What Causes Separation Anxiety in Dogs?
Researchers don’t fully understand why some dogs develop separation anxiety while others don’t. If your furry friend is experiencing this, it might be for a variety of reasons.
Many dogs face separation anxiety simply because they have developed a strong relationship with their pet parent, caregiver, or even another dog, who leaves for any length of time. Your pooch could also develop separation anxiety as a result of other co-occurring issues. If your dog has experienced past trauma, or is in the middle of an unexpected lifestyle change, separation anxiety can result.
Is It Something Else?
In other cases, separation anxiety could have roots in behavioral issues. It’s best to rule out medical causes of separation anxiety before pursuing training or other remedial solutions. For example, make sure your pup’s accidents in the house aren’t the result of dog incontinence.
How to Help a Dog with Separation Anxiety
Some dogs will whine for hours on end. Other dogs will relieve themselves in the house, even if they have been well trained. Thankfully, you can use several methods to help your dog overcome their responses.

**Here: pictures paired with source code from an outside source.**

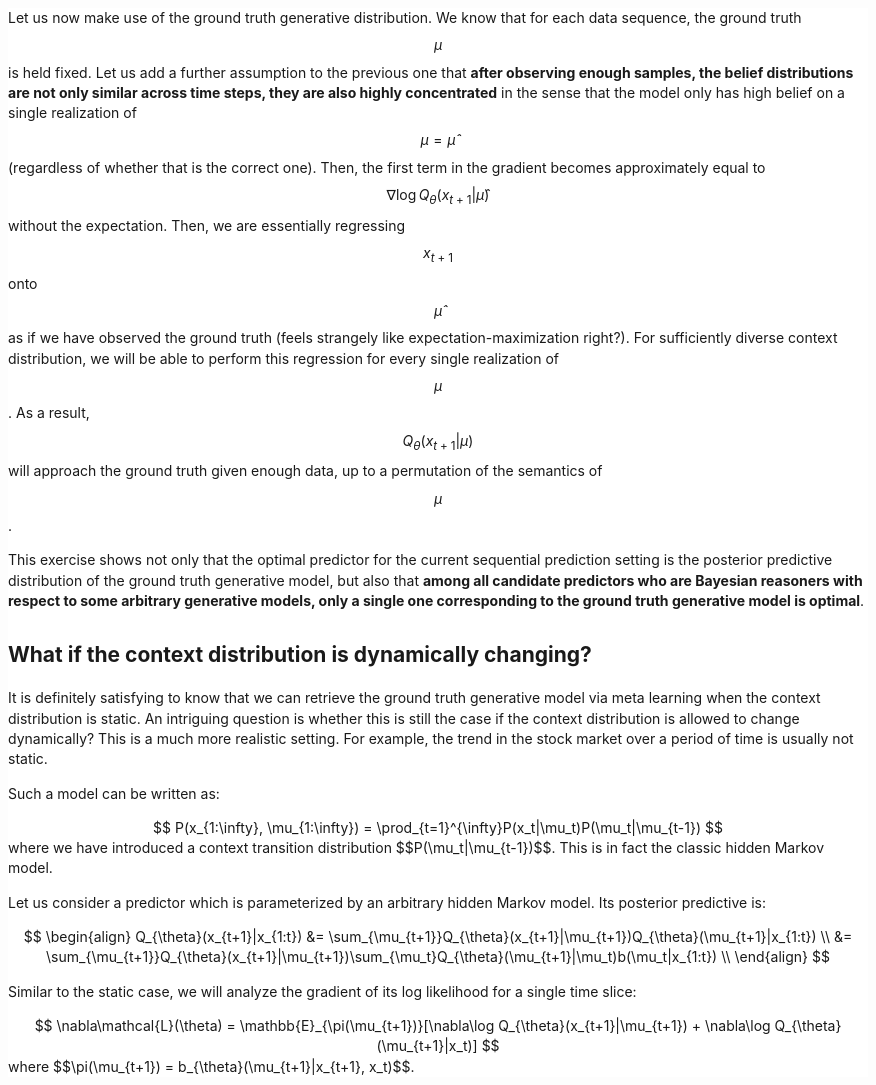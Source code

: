 Let us now make use of the ground truth generative distribution. We know that for each data sequence, the ground truth $$\mu$$ is held fixed. Let us add a further assumption to the previous one that **after observing enough samples, the belief distributions are not only similar across time steps, they are also highly concentrated** in the sense that the model only has high belief on a single realization of $$\mu = \hat{\mu}$$ (regardless of whether that is the correct one). 
Then, the first term in the gradient becomes approximately equal to $$\nabla\log Q_{\theta}(x_{t+1}|\hat{\mu})$$ without the expectation. Then, we are essentially regressing $$x_{t+1}$$ onto $$\hat{\mu}$$ as if we have observed the ground truth (feels strangely like expectation-maximization right?). For sufficiently diverse context distribution, we will be able to perform this regression for every single realization of $$\mu$$. As a result, $$Q_{\theta}(x_{t+1}|\mu)$$ will approach the ground truth given enough data, up to a permutation of the semantics of $$\mu$$. 

This exercise shows not only that the optimal predictor for the current sequential prediction setting is the posterior predictive distribution of the ground truth generative model, but also that **among all candidate predictors who are Bayesian reasoners with respect to some arbitrary generative models, only a single one corresponding to the ground truth generative model is optimal**. 

## What if the context distribution is dynamically changing?

It is definitely satisfying to know that we can retrieve the ground truth generative model via meta learning when the context distribution is static. An intriguing question is whether this is still the case if the context distribution is allowed to change dynamically? This is a much more realistic setting. For example, the trend in the stock market over a period of time is usually not static. 

Such a model can be written as:
<center>
$$
P(x_{1:\infty}, \mu_{1:\infty}) = \prod_{t=1}^{\infty}P(x_t|\mu_t)P(\mu_t|\mu_{t-1})
$$
</center>
where we have introduced a context transition distribution $$P(\mu_t|\mu_{t-1})$$. This is in fact the classic hidden Markov model. 

Let us consider a predictor which is parameterized by an arbitrary hidden Markov model. Its posterior predictive is:
<center>
$$
\begin{align}
Q_{\theta}(x_{t+1}|x_{1:t}) &= \sum_{\mu_{t+1}}Q_{\theta}(x_{t+1}|\mu_{t+1})Q_{\theta}(\mu_{t+1}|x_{1:t}) \\
&= \sum_{\mu_{t+1}}Q_{\theta}(x_{t+1}|\mu_{t+1})\sum_{\mu_t}Q_{\theta}(\mu_{t+1}|\mu_t)b(\mu_t|x_{1:t}) \\
\end{align}
$$
</center>

Similar to the static case, we will analyze the gradient of its log likelihood for a single time slice:
<center>
$$
\nabla\mathcal{L}(\theta) = \mathbb{E}_{\pi(\mu_{t+1})}[\nabla\log Q_{\theta}(x_{t+1}|\mu_{t+1}) + \nabla\log Q_{\theta}(\mu_{t+1}|x_t)]
$$
</center>
where $$\pi(\mu_{t+1}) = b_{\theta}(\mu_{t+1}|x_{t+1}, x_t)$$.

The severity of your dog’s symptoms should determine your response. Mild cases of separation anxiety will require only a moderate fix. If your dog suffers from a more severe case of separation anxiety, you’ll need to take more dedicated measures to improve their quality of life.
Many cases in dogs are mild. As a pet parent, you can deal with mild cases in a variety of different ways:
- Crate training, particularly nighttime crate training when separation anxiety might worsen
- Thorough daily exercise to promote the release of positive hormones and naturally tire your dog’s body
- Stimulus desensitization training to expose your dog to anxiety-inducing situations where you can help your pet control their reaction
- Counterconditioning that slowly changes your pet’s attitude about anxiety
- Practicing situations that help reinforce stimulus training, counterconditioning, and other instruction
- Offering chew toys and treats to help relieve stress once you get home; always supervise your dog while they’re chewing
If you’re looking to take a more preventive approach to your dog’s separation anxiety symptoms, consider using dog training pads. You can also use dog gates that limit your pup’s access to parts of the house that might evoke anxiety.
Exercise is one of the best ways to calm any dog. Even if you have to exercise your dog indoors, allowing your dog the chance to walk, run, jump, and play can yield positive results for their separation anxiety.
Some dogs experience more serious separation anxiety. When this is the case, it’s not something you’ll want to handle on your own. Work with a licensed specialist to determine the best path forward.
In some cases, dogs with severe separation anxiety can benefit from a professional dog trainer. Dog trainers will help you implement a variety of dynamic techniques that help your pet face and overcome their anxieties. In other cases, your dog might benefit from anti-anxiety medication. Consult a certified veterinarian for a professional opinion on your dog’s separation anxiety.
How to Prevent Separation Anxiety in Dogs
Preventing separation anxiety in your dog is often possible with the right approach. Make sure your dog lives a healthy, active lifestyle each day. They should receive sufficient food and water for a diet that delivers all the nutrients they want and need. Your pooch should also enjoy sustained periods of exercise each day and get the chance to explore, socialize, and stretch their legs.
Despite your best efforts, separation anxiety can’t always be prevented. Especially if your dog is already experiencing some form of separation anxiety, your goal should be to minimize symptoms and foster a sense of calm and ease.
Fortunately, separation anxiety isn’t enough to keep your dog from living a happy, full life. Whether it’s treatment or training, you can help your dog take steps away from anxiety and toward the fulfillment and love they need.